◆ **TASK OBJECTIVE**
Beginning with the first line below, retype exactly each line through the one containing "- GitHubはGitLabに比べて，自己ホスト用途では機能制限がある". Leave out all pictures.

*** Opening of RECORD EXTRACTS ***

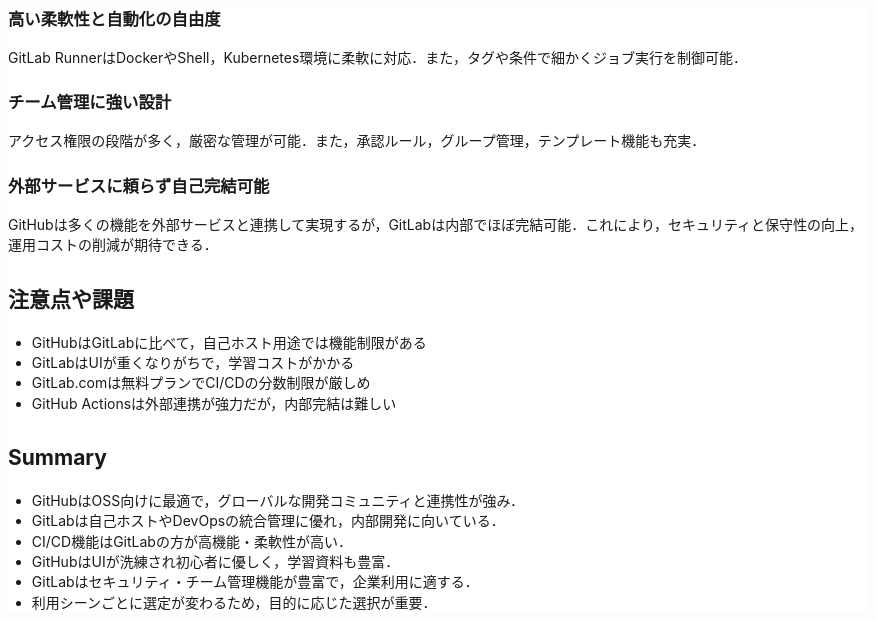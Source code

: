 ### 高い柔軟性と自動化の自由度
GitLab RunnerはDockerやShell，Kubernetes環境に柔軟に対応．また，タグや条件で細かくジョブ実行を制御可能．

### チーム管理に強い設計
アクセス権限の段階が多く，厳密な管理が可能．また，承認ルール，グループ管理，テンプレート機能も充実．

### 外部サービスに頼らず自己完結可能
GitHubは多くの機能を外部サービスと連携して実現するが，GitLabは内部でほぼ完結可能．これにより，セキュリティと保守性の向上，運用コストの削減が期待できる．



## 注意点や課題
- GitHubはGitLabに比べて，自己ホスト用途では機能制限がある
- GitLabはUIが重くなりがちで，学習コストがかかる
- GitLab.comは無料プランでCI/CDの分数制限が厳しめ
- GitHub Actionsは外部連携が強力だが，内部完結は難しい



## Summary

- GitHubはOSS向けに最適で，グローバルな開発コミュニティと連携性が強み．  
- GitLabは自己ホストやDevOpsの統合管理に優れ，内部開発に向いている．  
- CI/CD機能はGitLabの方が高機能・柔軟性が高い．  
- GitHubはUIが洗練され初心者に優しく，学習資料も豊富．  
- GitLabはセキュリティ・チーム管理機能が豊富で，企業利用に適する．  
- 利用シーンごとに選定が変わるため，目的に応じた選択が重要．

*** Close of RECORD EXTRACTS ***

◆ **ANSWER TO THE PROBLEM**
Source code

: ### 高い柔軟性と自動化の自由度
GitLab RunnerはDockerやShell，Kubernetes環境に柔軟に対応．また，タグや条件で細かくジョブ実行を制御可能．

### チーム管理に強い設計
アクセス権限の段階が多く，厳密な管理が可能．また，承認ルール，グループ管理，テンプレート機能も充実．

### 外部サービスに頼らず自己完結可能
GitHubは多くの機能を外部サービスと連携して実現するが，GitLabは内部でほぼ完結可能．これにより，セキュリティと保守性の向上，運用コストの削減が期待できる．



## 注意点や課題
- GitHubはGitLabに比べて，自己ホスト用途では機能制限がある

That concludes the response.